Para habilitar esses sinalizadores de rastreamento na inicialização, use as seguintes etapas:
Abrir o Gestor de Configuração do SQL Server.
Selecione SQL Server Serviços no painel esquerdo.
Clique com o botão direito no serviço de SQL Server e depois selecione Properties.
Vá para a guia
Parâmetros de inicialização. Em Especifique um parâmetro de inicialização , digitee selecione Adicionar para adicionar o parâmetro de inicialização. Em seguida, digite-T9567e selecione Adicionar para adicionar o outro sinalizador de rastreamento. Selecione Aplicar para salvar as alterações.
Selecione OK para fechar a janela Propriedades.
Para obter mais informações, consulte a sintaxe para habilitar sinalizadores de rastreamento.
Utilize cópias de segurança com checksums
Quando crias uma ligação, a seed inicial entre as réplicas primária e secundária é feita fazendo uma cópia de segurança completa da base de dados na réplica primária, transferindo-a para a réplica secundária e restaurando-a aí. Quando fizer o backup completo, recomendamos que use a WITH CHECKSUM opção para garantir que o backup é válido e não tem qualquer corrupção. Para mais informações, consulte BACKUP (Transact-SQL).
Reinicie o SQL Server e valide a configuração
Depois de garantir que está numa versão suportada do SQL Server, ativou a funcionalidade de grupos de disponibilidade Always On e adicionou as suas flags de rastreio de inicialização, reinicie a sua instância do SQL Server para aplicar todas estas alterações.
Abrir Gestor de Configuração do SQL Server.
Selecione SQL Server Serviços no painel esquerdo.
Clique com o botão direito no serviço SQL Server e depois selecione Reiniciar.

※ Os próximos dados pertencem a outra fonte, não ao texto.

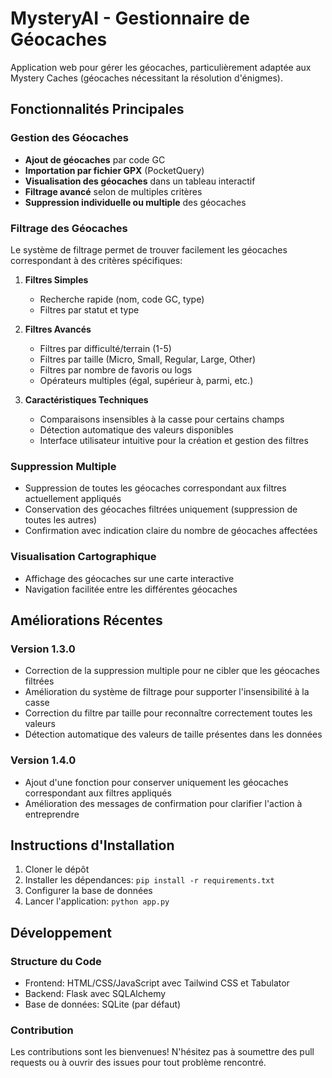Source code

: # MysteryAI - Gestionnaire de Géocaches

Application web pour gérer les géocaches, particulièrement adaptée aux Mystery Caches (géocaches nécessitant la résolution d'énigmes).

## Fonctionnalités Principales

### Gestion des Géocaches
- **Ajout de géocaches** par code GC
- **Importation par fichier GPX** (PocketQuery)
- **Visualisation des géocaches** dans un tableau interactif
- **Filtrage avancé** selon de multiples critères
- **Suppression individuelle ou multiple** des géocaches

### Filtrage des Géocaches
Le système de filtrage permet de trouver facilement les géocaches correspondant à des critères spécifiques:

1. **Filtres Simples**
   - Recherche rapide (nom, code GC, type)
   - Filtres par statut et type

2. **Filtres Avancés**
   - Filtres par difficulté/terrain (1-5)
   - Filtres par taille (Micro, Small, Regular, Large, Other)
   - Filtres par nombre de favoris ou logs
   - Opérateurs multiples (égal, supérieur à, parmi, etc.)

3. **Caractéristiques Techniques**
   - Comparaisons insensibles à la casse pour certains champs
   - Détection automatique des valeurs disponibles
   - Interface utilisateur intuitive pour la création et gestion des filtres

### Suppression Multiple
- Suppression de toutes les géocaches correspondant aux filtres actuellement appliqués
- Conservation des géocaches filtrées uniquement (suppression de toutes les autres)
- Confirmation avec indication claire du nombre de géocaches affectées

### Visualisation Cartographique
- Affichage des géocaches sur une carte interactive
- Navigation facilitée entre les différentes géocaches

## Améliorations Récentes

### Version 1.3.0
- Correction de la suppression multiple pour ne cibler que les géocaches filtrées
- Amélioration du système de filtrage pour supporter l'insensibilité à la casse
- Correction du filtre par taille pour reconnaître correctement toutes les valeurs
- Détection automatique des valeurs de taille présentes dans les données

### Version 1.4.0
- Ajout d'une fonction pour conserver uniquement les géocaches correspondant aux filtres appliqués
- Amélioration des messages de confirmation pour clarifier l'action à entreprendre

## Instructions d'Installation

1. Cloner le dépôt
2. Installer les dépendances: `pip install -r requirements.txt`
3. Configurer la base de données
4. Lancer l'application: `python app.py`

## Développement

### Structure du Code
- Frontend: HTML/CSS/JavaScript avec Tailwind CSS et Tabulator
- Backend: Flask avec SQLAlchemy
- Base de données: SQLite (par défaut)

### Contribution
Les contributions sont les bienvenues! N'hésitez pas à soumettre des pull requests ou à ouvrir des issues pour tout problème rencontré.
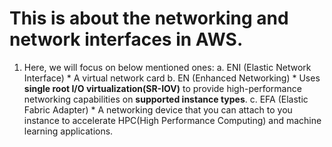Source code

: # This is about the networking and network interfaces in AWS.
1. Here, we will focus on below mentioned ones:
    a. ENI (Elastic Network Interface)
        * A virtual network card
    b. EN (Enhanced Networking)
        * Uses **single root I/O virtualization(SR-IOV)** to provide high-performance networking capabilities on **supported instance types**.
    c. EFA (Elastic Fabric Adapter)
        * A networking device that you can attach to you instance to accelerate HPC(High Performance Computing) and machine learning applications.
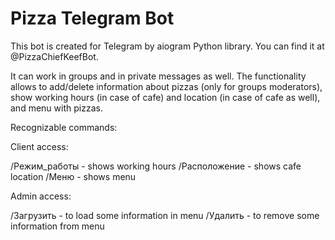 # Pizza Telegram Bot
This bot is created for Telegram by aiogram Python library. You can find it at @PizzaChiefKeefBot.

It can work in groups and in private messages as well. The functionality allows to add/delete information about pizzas (only for groups moderators), show working hours (in case of cafe) and location (in case of cafe as well), and menu with pizzas. 

Recognizable commands:

Client access:

/Режим_работы - shows working hours 
/Расположение - shows cafe location 
/Меню - shows menu

Admin access:

/Загрузить - to load some information in menu
/Удалить - to remove some information from menu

Após o reinício, execute o seguinte script T-SQL no SQL Server para validar a configuração da sua instância do SQL Server:
-- Run on SQL Server
-- Shows the version and CU of SQL Server
USE master;
GO
SELECT @@VERSION as 'SQL Server version';
GO
-- Shows if the Always On availability groups feature is enabled
SELECT SERVERPROPERTY ('IsHadrEnabled') as 'Is Always On enabled? (1 true, 0 false)';
GO
-- Lists all trace flags enabled on SQL Server
DBCC TRACESTATUS;
A sua versão do SQL Server deve ser uma das suportadas, aplicadas com as atualizações de serviço apropriadas. A funcionalidade de grupos de disponibilidade Always On deve estar ativada, e deve ter os flags de rastreamento -T1800 e -T9567 ativados. A captura de ecrã seguinte é um exemplo do resultado esperado para uma instância do SQL Server devidamente configurada:
Permitir a recuperação acelerada da base de dados
Para SQL Server versões de 2019 e posteriores, ative recuperação acelerada da base de dados e certifique-se de que o armazenamento de versões persistentes (PVS) está definido para PRIMARY. Se a recuperação acelerada da base de dados não estiver ativada na base de dados do SQL Server de origem, não pode ser ativada na instância gerida SQL de destino depois da migração da base de dados. Se o armazenamento de versões persistentes (PVS) não estiver definido para PRIMARY, pode ter problemas com operações de restauro na instância SQL gerida de destino.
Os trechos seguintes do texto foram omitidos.